生存率が高いとされる癌で再発・転移を起こすこともあれば、生存率が低い癌と診断されても、治療が奏功し、良好な予後を過ごせることもあります。生存率の数値はあくまでも目安ととらえて、参考にすることが大切です。
癌の再発リスクは、がん種や治療法、さらには患者個々の生物学的背景によって大きく異なります。しかし、共通して示される情報として以下のポイントが挙げられます。
ほとんどの癌において、治療後最初の2年間は再発リスクが非常に高い時期です。
非小細胞肺癌や大腸癌など多くのがんで、治療完了後2〜3年以内に局所再発や遠隔転移が認められる事例が多く報告されています。
これは、手術や抗がん剤治療で目に見える腫瘍は縮小または除去されたものの、微小な残存癌細胞が残っているケースが多いためです。
治療後5年間再発が見られなければ、以降の再発リスクが大幅に低下すると考えられています。
胃癌や大腸癌などでは、治療後5年を経過すると再発リスクが劇的に減少することが示されています。

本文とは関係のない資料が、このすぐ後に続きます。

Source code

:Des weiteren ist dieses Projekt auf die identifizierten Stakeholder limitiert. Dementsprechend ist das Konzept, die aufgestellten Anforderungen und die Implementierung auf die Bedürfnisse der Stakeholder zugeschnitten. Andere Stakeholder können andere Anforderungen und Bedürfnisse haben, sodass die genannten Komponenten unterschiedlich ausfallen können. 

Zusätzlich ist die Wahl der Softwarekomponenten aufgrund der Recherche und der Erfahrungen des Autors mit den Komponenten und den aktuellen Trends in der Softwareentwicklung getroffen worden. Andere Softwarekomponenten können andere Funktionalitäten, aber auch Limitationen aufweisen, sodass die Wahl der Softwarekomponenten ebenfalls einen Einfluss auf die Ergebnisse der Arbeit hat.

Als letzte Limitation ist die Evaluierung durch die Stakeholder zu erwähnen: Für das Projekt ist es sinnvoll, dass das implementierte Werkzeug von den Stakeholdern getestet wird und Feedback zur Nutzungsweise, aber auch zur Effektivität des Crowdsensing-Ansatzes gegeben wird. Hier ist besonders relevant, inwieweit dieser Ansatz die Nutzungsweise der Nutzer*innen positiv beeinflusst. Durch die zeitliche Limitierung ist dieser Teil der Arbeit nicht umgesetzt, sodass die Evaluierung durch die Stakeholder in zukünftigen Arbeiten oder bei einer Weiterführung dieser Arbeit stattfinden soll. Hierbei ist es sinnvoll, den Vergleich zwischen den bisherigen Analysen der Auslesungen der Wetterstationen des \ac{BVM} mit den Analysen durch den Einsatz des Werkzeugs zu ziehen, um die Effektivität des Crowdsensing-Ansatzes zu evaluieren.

ただし、乳癌など一部のがん種では5年以降も再発リスクが残るため、長期にわたるフォローアップが必要です。
癌治療後も目に見えない微小な癌細胞が体内に残存することがあり、これが時間をかけて再増殖するのが再発の主要な原因です。
癌細胞は一時的に休眠し、免疫や細胞周期の影響で活動を停止することがありますが、外的刺激により再活性化し再発します。
がん細胞はPD-L1の発現などにより免疫逃避し、抗がん剤耐性を獲得することで治療後の再発が起こりやすくなります。

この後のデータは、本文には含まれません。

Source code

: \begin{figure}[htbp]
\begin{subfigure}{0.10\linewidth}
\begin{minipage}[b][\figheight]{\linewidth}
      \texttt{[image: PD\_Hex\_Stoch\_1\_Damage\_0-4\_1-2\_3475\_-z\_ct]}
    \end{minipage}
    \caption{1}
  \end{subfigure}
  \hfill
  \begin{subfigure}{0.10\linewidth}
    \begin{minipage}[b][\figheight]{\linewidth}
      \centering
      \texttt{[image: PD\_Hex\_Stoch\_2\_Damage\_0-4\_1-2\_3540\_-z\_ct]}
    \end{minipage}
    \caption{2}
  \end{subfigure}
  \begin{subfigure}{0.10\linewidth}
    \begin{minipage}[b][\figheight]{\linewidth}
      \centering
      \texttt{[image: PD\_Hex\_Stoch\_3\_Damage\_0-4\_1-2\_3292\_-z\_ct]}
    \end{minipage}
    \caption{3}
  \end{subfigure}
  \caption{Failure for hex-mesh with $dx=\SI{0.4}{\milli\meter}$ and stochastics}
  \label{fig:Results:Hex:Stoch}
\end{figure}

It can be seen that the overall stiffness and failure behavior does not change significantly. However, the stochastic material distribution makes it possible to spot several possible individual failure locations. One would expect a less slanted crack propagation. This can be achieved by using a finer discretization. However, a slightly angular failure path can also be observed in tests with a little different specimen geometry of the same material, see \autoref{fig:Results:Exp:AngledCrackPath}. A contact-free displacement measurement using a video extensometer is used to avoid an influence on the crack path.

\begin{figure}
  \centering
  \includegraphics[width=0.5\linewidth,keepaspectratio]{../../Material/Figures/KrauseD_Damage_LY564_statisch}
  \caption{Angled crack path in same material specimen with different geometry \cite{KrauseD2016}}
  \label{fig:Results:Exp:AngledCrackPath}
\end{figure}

慢性炎症や低酸素状態など、腫瘍周囲の環境が再発を促す重要な因子となります。
定義: 原発巣または直近部位に同じがんが再発。
特徴: 再手術や局所放射線治療が可能。早期発見で治癒も期待される。
定義: 原発周囲のリンパ節や隣接臓器に再発。
特徴: 外科的対応も可能だが、再発範囲が広がると全身治療が必要。
定義: 血流やリンパを通じて遠隔臓器へ転移。
特徴: 化学療法、免疫療法、分子標的薬などの全身治療が主体。
癌の再発については、治療後の初期(特に2年以内)にリスクがピークに達し、その後5年を経過すれば再発リスクは大幅に低下するという共通の見解があります。
しかし、乳癌など一部のがん種では5年以降も再発リスクが残るため、長期にわたる個別化されたフォローアップが必要です。

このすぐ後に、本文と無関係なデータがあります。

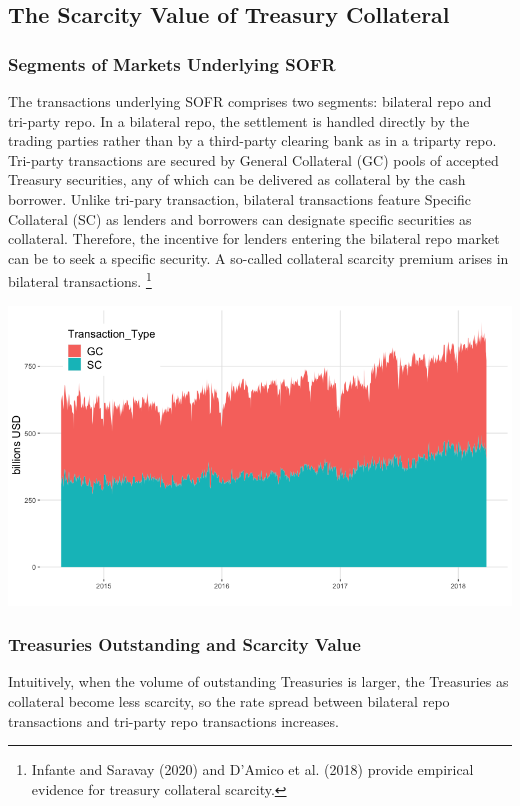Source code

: \documentclass[12pt]{article}
\begin{document}
\newpage
\subsection{The Scarcity Value of Treasury Collateral}
\subsubsection{Segments of Markets Underlying SOFR}
The transactions underlying SOFR comprises two segments: bilateral repo and tri-party repo. In a bilateral repo, the settlement is handled directly by the trading parties rather than by a third-party clearing bank as in a triparty repo. Tri-party transactions are secured by General Collateral (GC) pools of accepted Treasury securities, any of which can be delivered as collateral by the cash borrower.  Unlike tri-pary transaction,  bilateral transactions feature Specific Collateral (SC) as lenders and borrowers can designate specific securities as collateral.  Therefore,  the incentive for lenders entering the bilateral repo market can be to seek a specific security.  A so-called collateral scarcity premium arises in bilateral transactions. \footnote{Infante and Saravay (2020) and D’Amico et al.  (2018) provide empirical evidence for treasury collateral scarcity.} \\
\begin{center}
\includegraphics[scale=.5]{fig1.png}
\end{center}


\subsubsection{Treasuries Outstanding and Scarcity Value}
Intuitively,  when the volume of outstanding Treasuries is larger,  the Treasuries as collateral become less scarcity,  so the rate spread between bilateral repo transactions and tri-party repo transactions increases.  
\end{document}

また、再発のメカニズムは、微小転移、休眠細胞の再活性化、免疫逃避、耐性獲得、そして腫瘍微小環境の影響など、複雑な生物学的要因が絡んでいます。
再発は局所再発、領域再発、遠隔再発(転移再発)、および再燃として分類され、各カテゴリに応じた治療戦略が求められます。
再発の早期発見にはCTやMRI、PET-CTなどの画像検査、腫瘍マーカーの定期測定、そして新しい検査技術である液体生検が活用され、個別のフォローアップ計画が多職種連携のもとで構築されることが望ましいです。